## Work request
Among the lines below, how many have the word "mathds"? The reply is that number alone.

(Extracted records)

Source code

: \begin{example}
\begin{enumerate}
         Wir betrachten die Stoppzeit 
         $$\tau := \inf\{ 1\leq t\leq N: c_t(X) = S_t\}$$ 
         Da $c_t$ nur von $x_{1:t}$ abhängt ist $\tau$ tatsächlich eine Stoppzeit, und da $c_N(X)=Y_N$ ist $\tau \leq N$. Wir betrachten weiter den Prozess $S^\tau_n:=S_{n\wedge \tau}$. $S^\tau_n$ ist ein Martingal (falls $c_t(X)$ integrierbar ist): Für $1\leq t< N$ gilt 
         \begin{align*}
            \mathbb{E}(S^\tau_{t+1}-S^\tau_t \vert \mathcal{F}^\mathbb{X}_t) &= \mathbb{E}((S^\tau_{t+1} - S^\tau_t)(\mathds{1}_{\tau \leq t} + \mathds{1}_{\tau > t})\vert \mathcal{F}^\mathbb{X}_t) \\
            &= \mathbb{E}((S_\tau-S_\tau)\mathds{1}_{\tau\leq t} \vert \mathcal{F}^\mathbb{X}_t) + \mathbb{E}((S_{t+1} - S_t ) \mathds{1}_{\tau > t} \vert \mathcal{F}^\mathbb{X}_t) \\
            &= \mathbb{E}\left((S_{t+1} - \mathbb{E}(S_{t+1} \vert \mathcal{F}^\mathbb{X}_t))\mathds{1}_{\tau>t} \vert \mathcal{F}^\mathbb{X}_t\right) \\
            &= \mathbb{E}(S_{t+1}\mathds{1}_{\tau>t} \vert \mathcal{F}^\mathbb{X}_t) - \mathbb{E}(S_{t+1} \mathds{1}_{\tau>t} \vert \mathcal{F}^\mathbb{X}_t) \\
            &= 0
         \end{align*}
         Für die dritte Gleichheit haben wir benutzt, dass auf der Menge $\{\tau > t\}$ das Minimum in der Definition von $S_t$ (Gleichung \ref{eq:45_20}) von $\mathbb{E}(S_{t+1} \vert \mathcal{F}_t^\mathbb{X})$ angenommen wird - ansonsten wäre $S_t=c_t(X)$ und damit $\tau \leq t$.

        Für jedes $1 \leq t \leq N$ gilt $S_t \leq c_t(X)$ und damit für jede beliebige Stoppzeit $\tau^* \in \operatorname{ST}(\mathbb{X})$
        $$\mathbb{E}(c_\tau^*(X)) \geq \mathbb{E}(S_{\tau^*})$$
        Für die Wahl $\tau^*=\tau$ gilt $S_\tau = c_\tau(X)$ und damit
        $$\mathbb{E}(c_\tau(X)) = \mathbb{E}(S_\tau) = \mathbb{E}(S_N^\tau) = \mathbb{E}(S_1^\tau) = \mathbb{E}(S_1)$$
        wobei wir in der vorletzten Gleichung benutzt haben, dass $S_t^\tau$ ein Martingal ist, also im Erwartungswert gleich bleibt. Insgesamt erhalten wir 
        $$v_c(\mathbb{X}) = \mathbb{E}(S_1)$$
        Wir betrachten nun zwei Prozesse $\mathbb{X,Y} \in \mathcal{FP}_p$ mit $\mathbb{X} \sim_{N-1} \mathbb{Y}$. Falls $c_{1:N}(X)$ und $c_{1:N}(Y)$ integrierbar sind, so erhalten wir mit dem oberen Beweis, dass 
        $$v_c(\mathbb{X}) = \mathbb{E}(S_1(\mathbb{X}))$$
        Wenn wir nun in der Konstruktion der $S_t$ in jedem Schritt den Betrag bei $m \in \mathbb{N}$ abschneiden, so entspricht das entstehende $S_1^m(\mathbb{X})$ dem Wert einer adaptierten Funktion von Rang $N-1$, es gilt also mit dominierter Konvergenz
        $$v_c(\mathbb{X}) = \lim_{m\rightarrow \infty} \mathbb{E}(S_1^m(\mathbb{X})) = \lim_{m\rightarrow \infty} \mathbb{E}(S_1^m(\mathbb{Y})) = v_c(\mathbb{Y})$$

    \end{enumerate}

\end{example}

## Worked solution
4